I assume you already have a separate firewall.
Gordon Lee wrote:
> We have a single physical star ethernet network with a Cisco
> router connecting to the Internet. We have divided our
> physical network into two logical networks
> (mask=255.255.255.128).
It appears you want to use a subnet half the size of standard. I have not tried this so
I am not sure it will work with e-smith. I would use standard class C subnets just to
avoid uncertainty. There is no shortage of Private addresses!
> Should we use just one ethernet card with IP-aliasing, or use
> both ethernet cards, to achieve our purpose of internal
> routing?
I would use two ethernet cards.
The ip-aliases trick would save an ethernet card at the price of performance so I would not recommend it.
> And what is the procedure? Please give me as much
> details as possible because I am a novice with TCP/IP, Linux
> and e-smith. Thanks in advance!
Set up e-smith as 'server only' in console.

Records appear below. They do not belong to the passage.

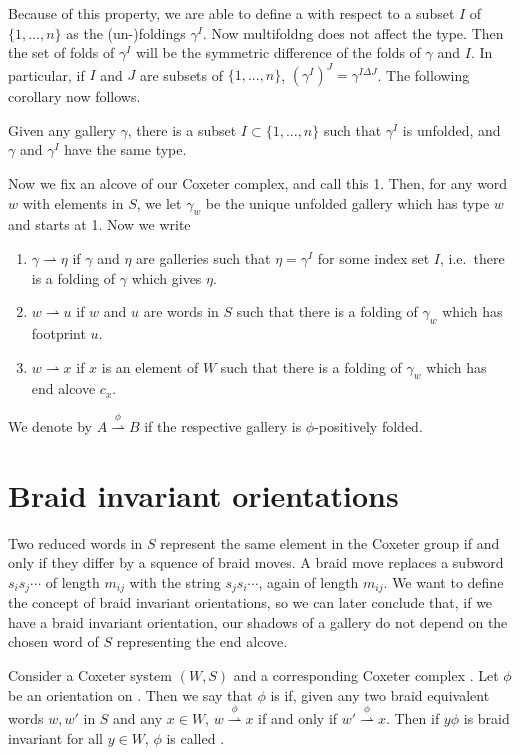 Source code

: \documentclass[11pt]{article}
\begin{document}
Because of this property, we are able to define a  with respect to a subset $I$ of $\{1,...,n\}$ as the (un-)foldings $\gamma^I$. Now multifoldng does not affect the type. Then the set of folds of $\gamma^I$ will be the symmetric difference of the folds of $\gamma$ and $I$. In particular, if $I$ and $J$ are subsets of $\{1,...,n\}$, $(\gamma^I)^J=\gamma^{I\Delta J}$. The following corollary now follows.

\begin{corollary}
    Given any gallery $\gamma$, there is a subset $I\subset \{1,...,n\}$ such that $\gamma^I$ is unfolded, and $\gamma$ and $\gamma^I$ have the same type.
\end{corollary}


Now we fix an alcove of our Coxeter complex, and call this 1. Then, for any word $w$ with elements in $S$, we let $\gamma_w$ be the unique unfolded gallery which has type $w$ and starts at 1. Now we write
\begin{enumerate}
    \item $\gamma \rightharpoonup \eta$ if $\gamma$ and $\eta$ are galleries such that $\eta = \gamma^I$ for some index set $I$, i.e.\ there is a folding of $\gamma$ which gives $\eta$.
    \item $w\rightharpoonup u$ if $w$ and $u$ are words in $S$ such that there is a folding of $\gamma_w$ which has footprint $u$.
    \item $w\rightharpoonup x$ if $x$ is an element of $W$ such that there is a folding of $\gamma_w$ which has end alcove $c_x$. 
\end{enumerate}
We denote by $A\stackrel{\phi}{\rightharpoonup} B$ if the respective gallery is $\phi$-positively folded.


\section{Braid invariant orientations}

Two reduced words in $S$ represent the same element in the Coxeter group if and only if they differ by a squence of braid moves. A braid move replaces a subword $s_is_j\cdots$ of length $m_{ij}$ with the string $s_js_i\cdots$, again of length $m_{ij}$. We want to define the concept of braid invariant orientations, so we can later conclude that, if we have a braid invariant orientation, our shadows of a gallery do not depend on the chosen word of $S$ representing the end alcove. 

\begin{definition}
    Consider a Coxeter system $(W,S)$ and a corresponding Coxeter complex \sg. Let $\phi$ be an orientation on \sg. Then we say that $\phi$ is  if, given any two braid equivalent words $w,w'$ in $S$ and any $x\in W$, $w\stackrel{\phi}{\rightharpoonup} x$ if and only if $w'\stackrel{\phi}{\rightharpoonup} x$. Then if $y\phi$ is braid invariant for all $y\in W$, $\phi$ is called . 
\end{definition}
\end{document}
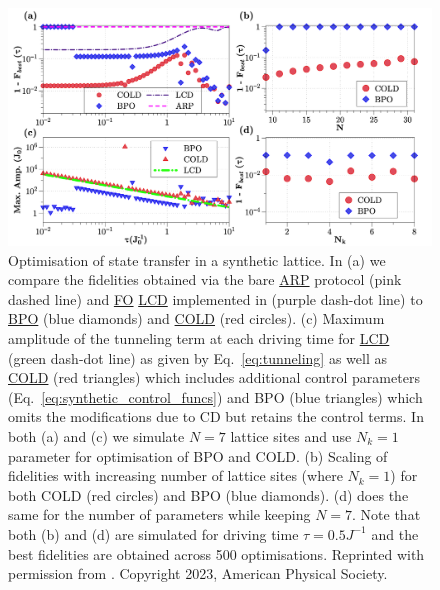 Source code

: \documentclass[a4paper,oneside,11pt]{book}
\newcommand{\acrref}[1]{\hyperref[acr:#1]{#1}}
\begin{document}
\begin{figure}[t]
    \centering
    \includegraphics[width=\linewidth]{images/synthetic_lattice.png} \caption[COLD plots for ARP transport in a synthetic lattice]{Optimisation of state transfer in a synthetic lattice.  In (a) we compare the fidelities obtained via the bare \acrref{ARP} protocol (pink dashed line) and \acrref{FO} \acrref{LCD} implemented in \cite{meier_counterdiabatic_2020} (purple dash-dot line) to \acrref{BPO} (blue diamonds) and \acrref{COLD} (red circles). (c) Maximum amplitude of the tunneling term at each driving time for \acrref{LCD} (green dash-dot line) as given by Eq.~\eqref{eq:tunneling} as well as \acrref{COLD} (red triangles) which includes additional control parameters (Eq.~\eqref{eq:synthetic_control_funcs}) and BPO (blue triangles) which omits the modifications due to CD but retains the control terms. In both (a) and (c) we simulate $N = 7$ lattice sites and use $N_k = 1$ parameter for optimisation of BPO and COLD.  (b) Scaling of fidelities with increasing number of lattice sites (where $N_k = 1$) for both COLD (red circles) and BPO (blue diamonds). (d) does the same for the number of parameters while keeping $N=7$.  Note that both (b) and (d) are simulated for driving time $\tau = 0.5 J^{-1}$ and the best fidelities are obtained across 500 optimisations. Reprinted with permission from \cite{cepaite_counterdiabatic_2023}. Copyright 2023, American Physical Society.}\label{fig:Synthetic}
\end{figure}
\end{document}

One ethernet card would connect to your cisco router and its subnet, the other to your second subnet. When you set up each ethernet card, make choices for your subnets and netmask that do not conflict with the standard e-smith setup. For example, if you use DHCP, make appropriate changes to the range.
The e-smith manager will allow you to connect to a second subnet with the second ethernet card. However, you may have to do some command line configuration to use smaller subnets. You would definitely have to for ip-aliases.
You mentioned 'logical networks' so I would suggest that the two networks be physically separate; otherwise you may still have a performance problem because of the network traffic. e-smith will route between the networks for your normal traffic but your backup data won't be seen on the 'other' network.
I hope I understood your problem. Let me know if this is helpful.